Die Diskussion über das ideale Transplantat zum VKB Ersatz wird weiter geführt. Während skandinavische Registeranalysen eine erhöhte Rerupturrate von Hamstring vs. Patellarsehnentransplantaten beobachten konnten, zeigt eine aktuelle Meta-Analyse sämtlicher vergleichender Studien der Quadrizeps- mit Hamstring- oder Patellarsehnentransplantaten keine signifikanten Unterschiede hinsichtlich Stabilität, Versagerraten und Aktivitiätsniveau [7]. Die Entnahmemorbidität der Quadrizeps- war geringer als bei der Patellarsehne, das Aktivitätsniveau höher als bei den Hamstringsehnen.
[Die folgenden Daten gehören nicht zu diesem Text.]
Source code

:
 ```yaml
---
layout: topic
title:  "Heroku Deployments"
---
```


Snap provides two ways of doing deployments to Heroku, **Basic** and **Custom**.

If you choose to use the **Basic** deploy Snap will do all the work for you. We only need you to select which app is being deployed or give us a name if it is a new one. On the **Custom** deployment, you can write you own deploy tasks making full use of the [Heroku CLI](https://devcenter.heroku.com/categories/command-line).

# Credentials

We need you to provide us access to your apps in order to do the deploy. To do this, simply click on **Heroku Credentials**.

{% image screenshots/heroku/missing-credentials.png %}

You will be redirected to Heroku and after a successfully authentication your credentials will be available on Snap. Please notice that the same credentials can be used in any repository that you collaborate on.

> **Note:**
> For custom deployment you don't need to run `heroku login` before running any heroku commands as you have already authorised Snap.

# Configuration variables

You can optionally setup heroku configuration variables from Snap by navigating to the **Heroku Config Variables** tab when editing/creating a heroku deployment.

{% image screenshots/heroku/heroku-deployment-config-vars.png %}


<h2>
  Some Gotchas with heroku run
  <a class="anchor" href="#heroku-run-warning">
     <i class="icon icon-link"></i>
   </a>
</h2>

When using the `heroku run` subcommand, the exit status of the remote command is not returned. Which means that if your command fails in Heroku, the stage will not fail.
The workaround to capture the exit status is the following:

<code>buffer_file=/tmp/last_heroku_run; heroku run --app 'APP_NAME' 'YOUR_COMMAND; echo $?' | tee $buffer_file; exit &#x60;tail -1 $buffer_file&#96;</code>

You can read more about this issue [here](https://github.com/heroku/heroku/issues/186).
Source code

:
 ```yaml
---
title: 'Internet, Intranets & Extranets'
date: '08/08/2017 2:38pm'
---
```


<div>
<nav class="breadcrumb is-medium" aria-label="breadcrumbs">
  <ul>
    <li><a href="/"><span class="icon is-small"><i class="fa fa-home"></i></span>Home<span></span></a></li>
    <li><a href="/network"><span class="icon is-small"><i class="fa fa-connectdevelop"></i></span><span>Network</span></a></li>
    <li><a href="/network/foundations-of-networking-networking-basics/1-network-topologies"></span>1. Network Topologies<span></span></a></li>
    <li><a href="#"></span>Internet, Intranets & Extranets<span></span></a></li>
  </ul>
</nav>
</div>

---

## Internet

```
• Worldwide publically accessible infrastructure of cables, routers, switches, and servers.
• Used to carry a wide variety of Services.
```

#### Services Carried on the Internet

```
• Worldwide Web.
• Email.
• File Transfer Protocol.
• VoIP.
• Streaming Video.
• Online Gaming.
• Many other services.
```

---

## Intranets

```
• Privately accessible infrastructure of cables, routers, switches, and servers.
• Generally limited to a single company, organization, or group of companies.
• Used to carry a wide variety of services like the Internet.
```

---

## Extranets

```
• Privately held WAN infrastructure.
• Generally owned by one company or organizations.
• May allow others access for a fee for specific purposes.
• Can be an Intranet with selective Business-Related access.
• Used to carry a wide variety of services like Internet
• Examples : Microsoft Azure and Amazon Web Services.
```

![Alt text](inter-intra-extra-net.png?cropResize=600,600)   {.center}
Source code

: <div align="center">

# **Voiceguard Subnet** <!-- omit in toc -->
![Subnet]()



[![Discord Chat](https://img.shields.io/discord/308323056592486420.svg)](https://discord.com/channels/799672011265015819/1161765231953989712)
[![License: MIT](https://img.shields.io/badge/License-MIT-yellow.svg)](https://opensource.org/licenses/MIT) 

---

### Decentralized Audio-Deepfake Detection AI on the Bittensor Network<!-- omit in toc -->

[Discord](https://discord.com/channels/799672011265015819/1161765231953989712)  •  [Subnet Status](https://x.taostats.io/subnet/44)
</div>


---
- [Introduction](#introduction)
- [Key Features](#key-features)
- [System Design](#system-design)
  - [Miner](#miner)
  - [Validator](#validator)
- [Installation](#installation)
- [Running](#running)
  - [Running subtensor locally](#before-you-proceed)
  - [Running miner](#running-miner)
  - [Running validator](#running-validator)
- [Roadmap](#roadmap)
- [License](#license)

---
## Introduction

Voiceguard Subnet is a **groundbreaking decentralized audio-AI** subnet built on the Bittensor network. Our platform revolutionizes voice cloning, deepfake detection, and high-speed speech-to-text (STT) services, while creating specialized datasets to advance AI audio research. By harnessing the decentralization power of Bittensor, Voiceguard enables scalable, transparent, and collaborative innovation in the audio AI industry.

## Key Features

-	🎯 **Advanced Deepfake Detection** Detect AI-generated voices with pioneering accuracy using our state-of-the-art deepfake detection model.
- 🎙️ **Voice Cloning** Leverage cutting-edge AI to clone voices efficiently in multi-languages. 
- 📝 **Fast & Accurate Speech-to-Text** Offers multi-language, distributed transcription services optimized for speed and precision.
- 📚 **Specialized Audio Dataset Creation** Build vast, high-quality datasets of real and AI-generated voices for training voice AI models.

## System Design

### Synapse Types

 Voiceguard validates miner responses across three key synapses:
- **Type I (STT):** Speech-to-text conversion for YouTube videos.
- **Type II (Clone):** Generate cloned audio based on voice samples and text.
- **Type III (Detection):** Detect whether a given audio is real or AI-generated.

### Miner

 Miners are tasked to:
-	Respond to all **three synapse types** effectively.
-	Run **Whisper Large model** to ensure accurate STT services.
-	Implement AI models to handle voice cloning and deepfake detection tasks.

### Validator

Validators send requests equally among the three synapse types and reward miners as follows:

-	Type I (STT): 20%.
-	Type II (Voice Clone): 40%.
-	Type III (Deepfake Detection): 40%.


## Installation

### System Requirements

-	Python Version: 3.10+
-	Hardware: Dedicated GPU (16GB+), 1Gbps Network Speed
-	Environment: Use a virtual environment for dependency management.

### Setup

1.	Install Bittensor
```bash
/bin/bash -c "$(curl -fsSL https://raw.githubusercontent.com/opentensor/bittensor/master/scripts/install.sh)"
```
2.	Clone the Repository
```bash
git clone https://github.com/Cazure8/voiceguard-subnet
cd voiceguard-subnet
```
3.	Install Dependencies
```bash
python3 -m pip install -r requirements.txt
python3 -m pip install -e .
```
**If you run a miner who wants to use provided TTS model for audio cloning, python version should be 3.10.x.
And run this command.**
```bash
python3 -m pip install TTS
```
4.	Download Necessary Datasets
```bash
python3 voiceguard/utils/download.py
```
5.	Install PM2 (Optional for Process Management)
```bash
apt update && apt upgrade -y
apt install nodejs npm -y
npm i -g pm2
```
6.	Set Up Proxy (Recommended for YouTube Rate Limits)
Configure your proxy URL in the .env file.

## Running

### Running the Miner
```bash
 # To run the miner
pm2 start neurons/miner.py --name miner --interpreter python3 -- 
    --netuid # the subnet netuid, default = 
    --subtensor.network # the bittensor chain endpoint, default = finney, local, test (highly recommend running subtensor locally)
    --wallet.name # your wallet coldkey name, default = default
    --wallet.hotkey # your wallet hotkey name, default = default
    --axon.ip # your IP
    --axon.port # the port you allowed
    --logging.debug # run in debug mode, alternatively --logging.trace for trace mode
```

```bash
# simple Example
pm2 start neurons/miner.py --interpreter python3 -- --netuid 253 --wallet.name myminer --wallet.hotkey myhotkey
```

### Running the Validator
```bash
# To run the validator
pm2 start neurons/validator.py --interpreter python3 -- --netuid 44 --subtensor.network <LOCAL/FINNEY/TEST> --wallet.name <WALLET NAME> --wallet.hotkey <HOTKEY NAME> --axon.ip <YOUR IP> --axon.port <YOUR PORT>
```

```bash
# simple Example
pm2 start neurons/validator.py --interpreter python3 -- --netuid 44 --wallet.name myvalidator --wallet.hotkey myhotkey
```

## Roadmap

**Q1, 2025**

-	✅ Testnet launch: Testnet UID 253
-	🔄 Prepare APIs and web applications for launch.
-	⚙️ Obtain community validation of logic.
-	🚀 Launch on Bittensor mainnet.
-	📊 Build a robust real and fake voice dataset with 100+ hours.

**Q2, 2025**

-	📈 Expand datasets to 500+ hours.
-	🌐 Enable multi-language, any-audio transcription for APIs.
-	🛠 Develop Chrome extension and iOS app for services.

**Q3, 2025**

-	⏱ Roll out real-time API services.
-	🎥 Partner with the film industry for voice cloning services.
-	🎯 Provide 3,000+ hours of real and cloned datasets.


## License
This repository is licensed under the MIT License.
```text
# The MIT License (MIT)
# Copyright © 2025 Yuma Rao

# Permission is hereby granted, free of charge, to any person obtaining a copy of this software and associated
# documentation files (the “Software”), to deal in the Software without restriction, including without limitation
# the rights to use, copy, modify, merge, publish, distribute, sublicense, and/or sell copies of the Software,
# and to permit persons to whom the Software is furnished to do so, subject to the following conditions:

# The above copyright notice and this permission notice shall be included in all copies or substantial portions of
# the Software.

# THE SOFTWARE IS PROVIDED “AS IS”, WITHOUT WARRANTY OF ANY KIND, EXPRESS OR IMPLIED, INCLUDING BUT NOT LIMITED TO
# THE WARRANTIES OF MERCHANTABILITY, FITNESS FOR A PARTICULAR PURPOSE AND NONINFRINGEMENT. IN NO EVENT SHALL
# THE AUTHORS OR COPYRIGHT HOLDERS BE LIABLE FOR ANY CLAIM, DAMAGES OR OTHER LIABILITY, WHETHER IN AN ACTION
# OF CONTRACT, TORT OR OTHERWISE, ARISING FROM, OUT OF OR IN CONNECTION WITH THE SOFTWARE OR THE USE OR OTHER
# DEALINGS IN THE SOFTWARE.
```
Aktuell kann festgestellt werden, dass es keine ausreichende medizinische Evidenz existiert, die einen relevanten Vorteil eines bestimmten autologen Transplantates belegen. Aktuelle Untersuchungen zu dieser Thematik werden zeigen müssen, ob bestimmte Patientengruppen im Sinne eines individualisierten Anforderungsprofils vorteilhaft mit einem bestimmten Transplantat versorgt werden können.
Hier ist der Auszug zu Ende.